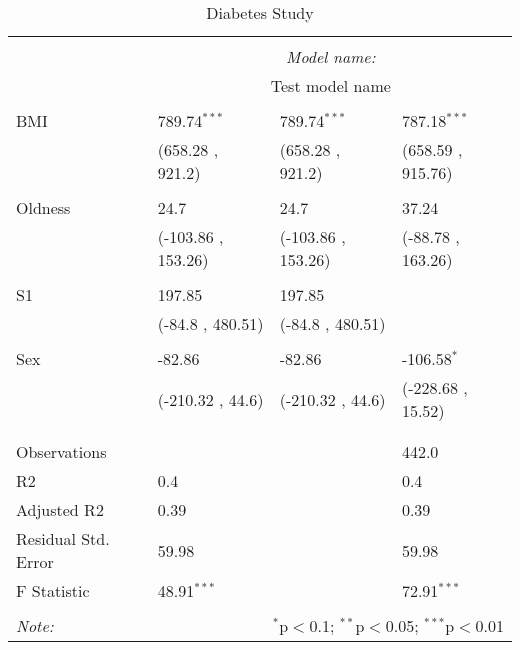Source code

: \documentclass[12pt]{article}
\numberwithin{equation}{subsection}
\begin{document}
\begin{table}[!htbp] \centering
  \caption{Diabetes Study}
  \label{}
\begin{tabularx}{\textwidth}{lXXX}
\\[-1.8ex]\hline
\hline \\[-1.8ex]
& \multicolumn{3}{c}{\textit{Model name:}} \
\cr \cline{3-4}
\\[-1.8ex] & \multicolumn{3}{c}{Test model name} \\\hline \\[-1.8ex]
 BMI & 789.74$^{***}$ & 789.74$^{***}$ & 787.18$^{***}$ \\
  & (658.28 , 921.2) & (658.28 , 921.2) & (658.59 , 915.76) \\
  & & & \\
 Oldness & 24.7$^{}$ & 24.7$^{}$ & 37.24$^{}$ \\
  & (-103.86 , 153.26) & (-103.86 , 153.26) & (-88.78 , 163.26) \\
  & & & \\
 S1 & 197.85$^{}$ & 197.85$^{}$ & \\
  & (-84.8 , 480.51) & (-84.8 , 480.51) & \\
  & & & \\
 Sex & -82.86$^{}$ & -82.86$^{}$ & -106.58$^{*}$ \\
  & (-210.32 , 44.6) & (-210.32 , 44.6) & (-228.68 , 15.52) \\
  & & & \\
\hline \\[-1.8ex]
 Observations &   &   & 442.0 \\
 R${2}$ & 0.4 &   & 0.4 \\
 Adjusted R${2}$ & 0.39 &   & 0.39 \\
 Residual Std. Error & 59.98 &   & 59.98  \\
 F Statistic & 48.91$^{***}$  &     & 72.91$^{***}$  \\
\hline
\hline \\[-1.8ex]
\textit{Note:} & \multicolumn{3}{r}{$^{*}$p$<$0.1; $^{**}$p$<$0.05; $^{***}$p$<$0.01} \\
\end{tabularx}
\end{table}
\end{document}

= Work instructions =
Go over the entries above and say how many lines hold the string "begin", with no other text.

= Task answer =
3